Another international mission that sees the presence of PS personnel are and have been: UNMIK, EULEX, EUPM, EUPOL PROXIMA, EU COPPS.

It is also fair to mention the blood contribution given to the missions by the staff of the Italian Police or the chosen agent Marco Gavino (in the photo on the left) who died following a plane crash while returning from a license in Italy on 12 November 1999 and the superintendent Francesco Niutta (in the photo on the right) who died following a road accident on the road that would have brought him to Sarajevo, falling with his off-road vehicle from an overpass on 20 November 2003.

The Flag of the State Police was awarded the UN bronze medal "In the service of peace" on February 23, 2002, for the excellent results obtained in the mission.

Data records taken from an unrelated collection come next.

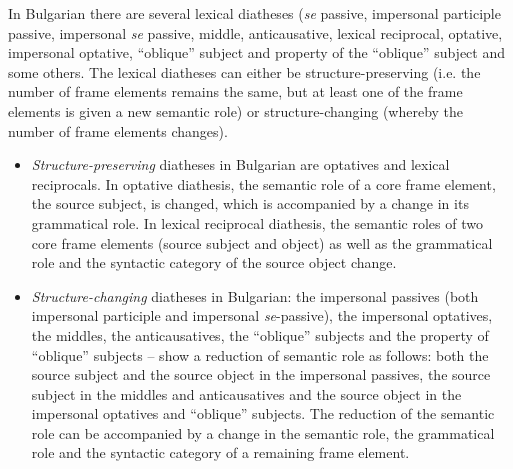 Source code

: \documentclass[output=paper,colorlinks,citecolor=brown]{langscibook}
\begin{document}
In Bulgarian there are several lexical diatheses (\textit{se} passive, impersonal participle passive, impersonal \textit{se} passive, middle, anticausative, lexical reciprocal, optative, impersonal optative, “oblique” subject and property of the “oblique” subject \citep[153--155]{Koeva2022} and some others. The lexical diatheses can either be structure-preserving (i.e. the number of frame elements remains the same, but at least one of the frame elements is given a new semantic role) or structure-changing (whereby the number of frame elements changes).

\begin{itemize}
\item  \emph{Structure-preserving} diatheses in Bulgarian are optatives and lexical reciprocals.  In optative diathesis, the semantic role  of a core frame element, the source subject, is changed, which is accompanied by a change in its grammatical role. In lexical reciprocal diathesis, the semantic roles of two core frame elements (source subject and object) as well as the grammatical role and the syntactic category of the source object change.

\item \emph{Structure-changing} diatheses in Bulgarian: the impersonal passives (both impersonal participle and  impersonal \textit{se}-passive), the impersonal optatives, the middles, the anticausatives, the “oblique” subjects and the property of “oblique” subjects -- show a reduction of semantic role as follows: both the source subject and the source object in the impersonal passives, the source subject in the middles and anticausatives and the source object in the impersonal optatives and “oblique” subjects. The reduction of the semantic role can be accompanied by a change in the semantic role, the grammatical role and the syntactic category of a remaining frame element. 

\end{itemize}
\end{document}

Other contingents of the Italian civil police were that of the Penitentiary Police employed in Kosovar territory from 2000 to 2009 both in UNMIK and in EULEX. The goal of the prison staff was to support the activity of some prisons, contributing to the training of staff, to the management of the safety of the prison in Dubrava, Peja and Gnijlane, by sending experts in administration, penitentiary health and alternative measures to detention, but also the coordination of some services such as translations.

The dissolved State Forestry Corps was employed as a police force during the mission Rainbow, currently following the merger with the Carabinieri, it is used for its specific tasks in Kosovo and in other operational theaters where the weapon is deployed.